Tilting at Windmills

I started sending out query letters for my book yesterday.  Not long into the process, I discovered horror stories about the size of various agents' and publishers' "sush piles", and I gotta say, it makes the submissions process feel like a wasted effort.  Who knows, maybe somebody will like my cover letter and respond, but it's much more likely that nobody's gonna bother reading my stuff at all because it was sent in cold.

The problem is, lots of folks like to write, and that makes it a huge pain in the ass to figure out what's worth reading.  That's true at every level.  As an example, Sci Fi author/Futurist Cory Doctorow took this picture of Tor Books' slush pile, and now it's famous:

Just to prove that everything always comes full circle, I'll note that I used to review Doctorow's stuff when IDW was adapting it for comics back when PaperbackReader.Com was a going concern, and I was one of their reviewers.  His stuff was always off-beat and inventive, and I found it agreeably depressing in regards to the future of humanity.
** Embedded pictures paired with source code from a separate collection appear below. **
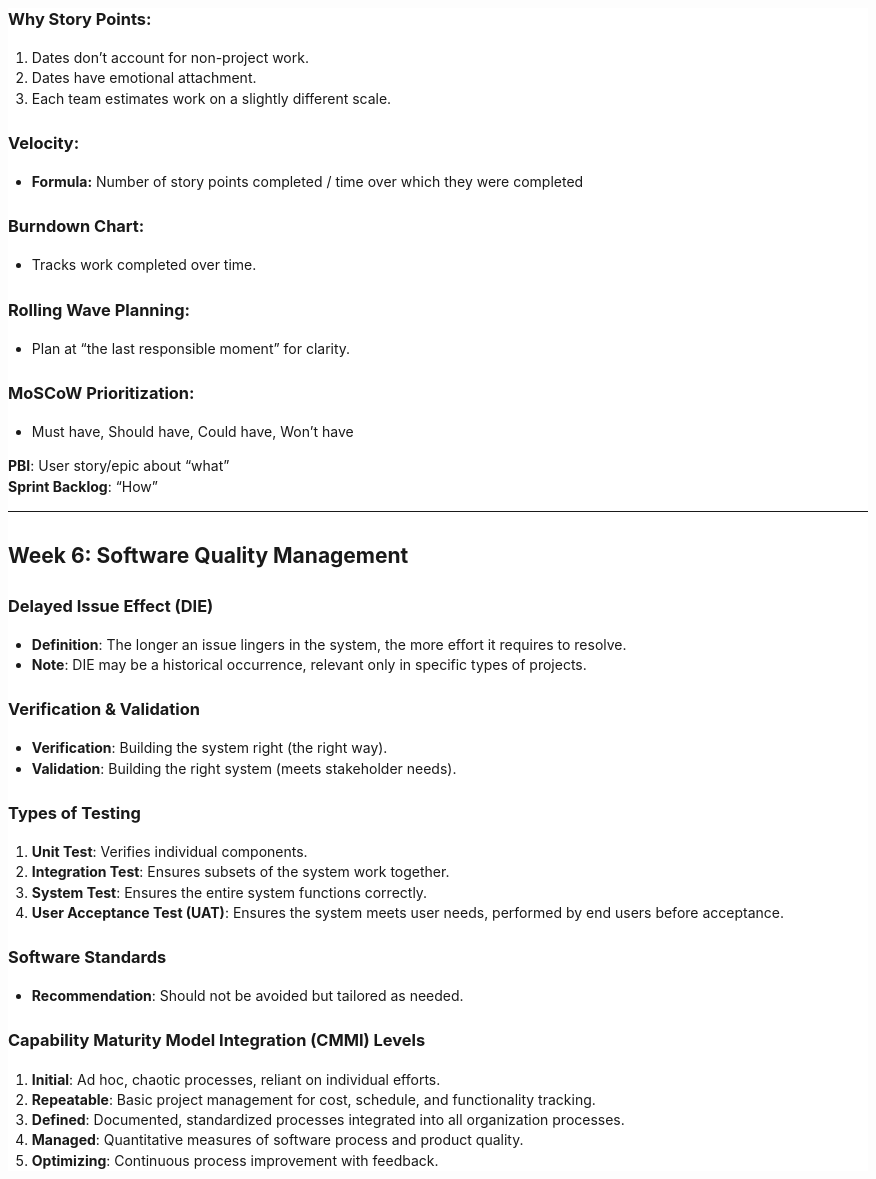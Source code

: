 ### Why Story Points:
1. Dates don’t account for non-project work.
2. Dates have emotional attachment.
3. Each team estimates work on a slightly different scale.

### Velocity:
- **Formula:** Number of story points completed / time over which they were completed

### Burndown Chart:
- Tracks work completed over time.

### Rolling Wave Planning:
- Plan at “the last responsible moment” for clarity.

### MoSCoW Prioritization:
- Must have, Should have, Could have, Won’t have

**PBI**: User story/epic about “what”  
**Sprint Backlog**: “How”

---

## Week 6: Software Quality Management

### Delayed Issue Effect (DIE)
- **Definition**: The longer an issue lingers in the system, the more effort it requires to resolve.
- **Note**: DIE may be a historical occurrence, relevant only in specific types of projects.

### Verification & Validation
- **Verification**: Building the system right (the right way).
- **Validation**: Building the right system (meets stakeholder needs).

### Types of Testing
1. **Unit Test**: Verifies individual components.
2. **Integration Test**: Ensures subsets of the system work together.
3. **System Test**: Ensures the entire system functions correctly.
4. **User Acceptance Test (UAT)**: Ensures the system meets user needs, performed by end users before acceptance.

### Software Standards
- **Recommendation**: Should not be avoided but tailored as needed.

### Capability Maturity Model Integration (CMMI) Levels
1. **Initial**: Ad hoc, chaotic processes, reliant on individual efforts.
2. **Repeatable**: Basic project management for cost, schedule, and functionality tracking.
3. **Defined**: Documented, standardized processes integrated into all organization processes.
4. **Managed**: Quantitative measures of software process and product quality.
5. **Optimizing**: Continuous process improvement with feedback.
I've been reading the latest Robert Galbraith novel The Silkworm, and it too is agreeably depressing, especially on the subject of publishing.  J.K. Rowling has a lot to say about publishing and self-publishers, and most of it is relentlessly negative.  She seems to really like small-press publishers, but everyone else is portrayed badly in her book, with would-be or self-published novelists coming across uniformly as delusional wannabes.  To paraphrase one of her characters, There are too many writers and not enough readers.
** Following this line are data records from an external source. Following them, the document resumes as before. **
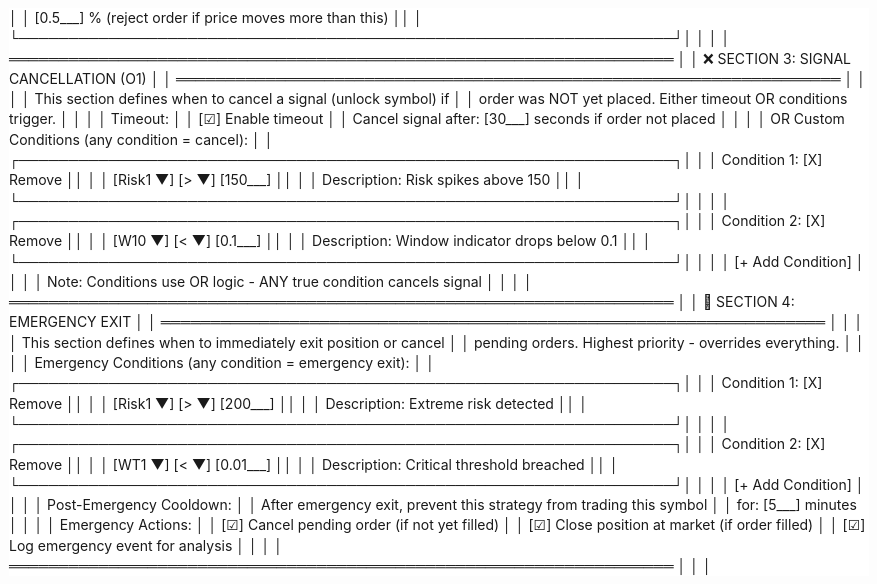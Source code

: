 │ │ [0.5___] % (reject order if price moves more than this)         ││
│ └──────────────────────────────────────────────────────────────────┘│
│                                                                       │
│ ═══════════════════════════════════════════════════════════════════ │
│ ❌ SECTION 3: SIGNAL CANCELLATION (O1)                               │
│ ═══════════════════════════════════════════════════════════════════ │
│                                                                       │
│ This section defines when to cancel a signal (unlock symbol) if      │
│ order was NOT yet placed. Either timeout OR conditions trigger.       │
│                                                                       │
│ Timeout:                                                              │
│ [☑] Enable timeout                                                   │
│ Cancel signal after: [30___] seconds if order not placed             │
│                                                                       │
│ OR Custom Conditions (any condition = cancel):                        │
│ ┌──────────────────────────────────────────────────────────────────┐│
│ │ Condition 1:                                          [X] Remove  ││
│ │ [Risk1          ▼] [>  ▼] [150___]                              ││
│ │ Description: Risk spikes above 150                               ││
│ └──────────────────────────────────────────────────────────────────┘│
│                                                                       │
│ ┌──────────────────────────────────────────────────────────────────┐│
│ │ Condition 2:                                          [X] Remove  ││
│ │ [W10            ▼] [<  ▼] [0.1___]                               ││
│ │ Description: Window indicator drops below 0.1                    ││
│ └──────────────────────────────────────────────────────────────────┘│
│                                                                       │
│ [+ Add Condition]                                                     │
│                                                                       │
│ Note: Conditions use OR logic - ANY true condition cancels signal    │
│                                                                       │
│ ═══════════════════════════════════════════════════════════════════ │
│ 🚨 SECTION 4: EMERGENCY EXIT                                         │
│ ═══════════════════════════════════════════════════════════════════ │
│                                                                       │
│ This section defines when to immediately exit position or cancel      │
│ pending orders. Highest priority - overrides everything.              │
│                                                                       │
│ Emergency Conditions (any condition = emergency exit):                │
│ ┌──────────────────────────────────────────────────────────────────┐│
│ │ Condition 1:                                          [X] Remove  ││
│ │ [Risk1          ▼] [>  ▼] [200___]                              ││
│ │ Description: Extreme risk detected                               ││
│ └──────────────────────────────────────────────────────────────────┘│
│                                                                       │
│ ┌──────────────────────────────────────────────────────────────────┐│
│ │ Condition 2:                                          [X] Remove  ││
│ │ [WT1            ▼] [<  ▼] [0.01___]                              ││
│ │ Description: Critical threshold breached                         ││
│ └──────────────────────────────────────────────────────────────────┘│
│                                                                       │
│ [+ Add Condition]                                                     │
│                                                                       │
│ Post-Emergency Cooldown:                                              │
│ After emergency exit, prevent this strategy from trading this symbol  │
│ for: [5___] minutes                                                   │
│                                                                       │
│ Emergency Actions:                                                    │
│ [☑] Cancel pending order (if not yet filled)                        │
│ [☑] Close position at market (if order filled)                      │
│ [☑] Log emergency event for analysis                                │
│                                                                       │
│ ═══════════════════════════════════════════════════════════════════ │
│                                                                       │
I'd be happy for somebody who's knowledgable to come along and tell me that my work isn't good enough, that it's great that I wrote a book for my kids, but it doesn't have any future beyond that, and I should stick to being a hobbyist.  I could live with that.  I'd be happy with it, really.  Unfortunately, that's not what's happening.  Folks seem to like my book.  I don't know that I trust my test-readers--actually, I definitely do not trust them--but nobody has yet told me that I'm wasting my time.  They've been unfailingly positive.  In fact, the last person to read my stuff said, "I guess you've had a lot of people tell you it's good.  It reminds me of George R. R. Martin."

I don't think my stuff is like Martin's at all, but it's a flattering comparison.
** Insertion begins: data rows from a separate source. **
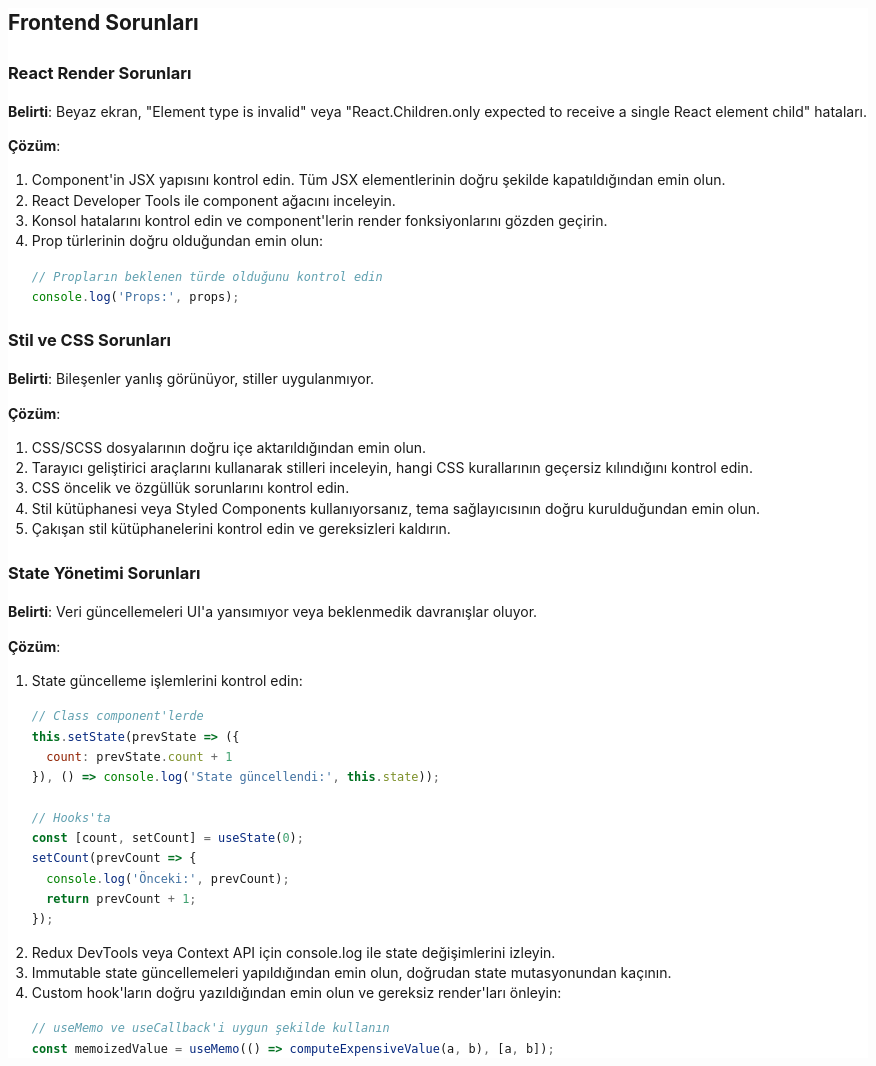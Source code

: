## Frontend Sorunları

### React Render Sorunları

**Belirti**: Beyaz ekran, "Element type is invalid" veya "React.Children.only expected to receive a single React element child" hataları.

**Çözüm**:
1. Component'in JSX yapısını kontrol edin. Tüm JSX elementlerinin doğru şekilde kapatıldığından emin olun.
2. React Developer Tools ile component ağacını inceleyin.
3. Konsol hatalarını kontrol edin ve component'lerin render fonksiyonlarını gözden geçirin.
4. Prop türlerinin doğru olduğundan emin olun:
   ```javascript
   // Propların beklenen türde olduğunu kontrol edin
   console.log('Props:', props);
   ```

### Stil ve CSS Sorunları

**Belirti**: Bileşenler yanlış görünüyor, stiller uygulanmıyor.

**Çözüm**:
1. CSS/SCSS dosyalarının doğru içe aktarıldığından emin olun.
2. Tarayıcı geliştirici araçlarını kullanarak stilleri inceleyin, hangi CSS kurallarının geçersiz kılındığını kontrol edin.
3. CSS öncelik ve özgüllük sorunlarını kontrol edin.
4. Stil kütüphanesi veya Styled Components kullanıyorsanız, tema sağlayıcısının doğru kurulduğundan emin olun.
5. Çakışan stil kütüphanelerini kontrol edin ve gereksizleri kaldırın.

### State Yönetimi Sorunları

**Belirti**: Veri güncellemeleri UI'a yansımıyor veya beklenmedik davranışlar oluyor.

**Çözüm**:
1. State güncelleme işlemlerini kontrol edin:
   ```javascript
   // Class component'lerde
   this.setState(prevState => ({
     count: prevState.count + 1
   }), () => console.log('State güncellendi:', this.state));
   
   // Hooks'ta
   const [count, setCount] = useState(0);
   setCount(prevCount => {
     console.log('Önceki:', prevCount);
     return prevCount + 1;
   });
   ```
2. Redux DevTools veya Context API için console.log ile state değişimlerini izleyin.
3. Immutable state güncellemeleri yapıldığından emin olun, doğrudan state mutasyonundan kaçının.
4. Custom hook'ların doğru yazıldığından emin olun ve gereksiz render'ları önleyin:
   ```javascript
   // useMemo ve useCallback'i uygun şekilde kullanın
   const memoizedValue = useMemo(() => computeExpensiveValue(a, b), [a, b]);
   ```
I can handle rejection.  What's driving me crazy is the idea that some half-drunk unpaid intern is gonna pretend to read my stuff and then dump it in the trash, so she can sleep off last night's partying.  No one will ever know or care that she did it, and I'll be left exactly where I am now.  

That's not good enough.  I want to be rejected for a reason.

To quote Brian Michael Bendis, "Writers write."  With that in mind, I've already started working on my next book, and at least so far, it's looking like a follow up to the last one.  I'm gonna post a bit of it tomorrow, and you can take it for what it's worth.  If you hate it, by all means please let me know.

If you're wondering where the next part of "The Return of Dr. Necropolis" is...  


I haven't forgotten you.  I just keep getting side-tracked.


  1. Keep writing Danny. Just like Forrest Gump. Keep running Forrest. Go Forrest go!!

    1. Ha!

      Well, I wrote this morning on the way in. "Dr. Necropolis". It's an addiction.

  2. I wouldn't feel qualified in telling you whether you have a future in professional/published writing and I suspect most of your readers feel the same way. Also, like your other readers, I liked what I've read so far, but maybe I can say that J.K. Rowling, GRRM and BMB are better?

    At the very least, you inspire me to not give up on putting time into some creative writing of my own.

    1. That's more than fair. Even if I argued that I was every inch as good as the best in the business--and I'm NOT arguing that--reality is that the stuff that's on the blog is mostly raw, unedited stuff. I think the current draft of my book is better than that, but even so, it could still use professional editing. That's one of the biggest reasons to look for an agent and publisher IMHO. Otherwise you have to either pay those costs out-of-pocket, or your book will be a mess. There's no two ways about it. EVERYONE needs an editor.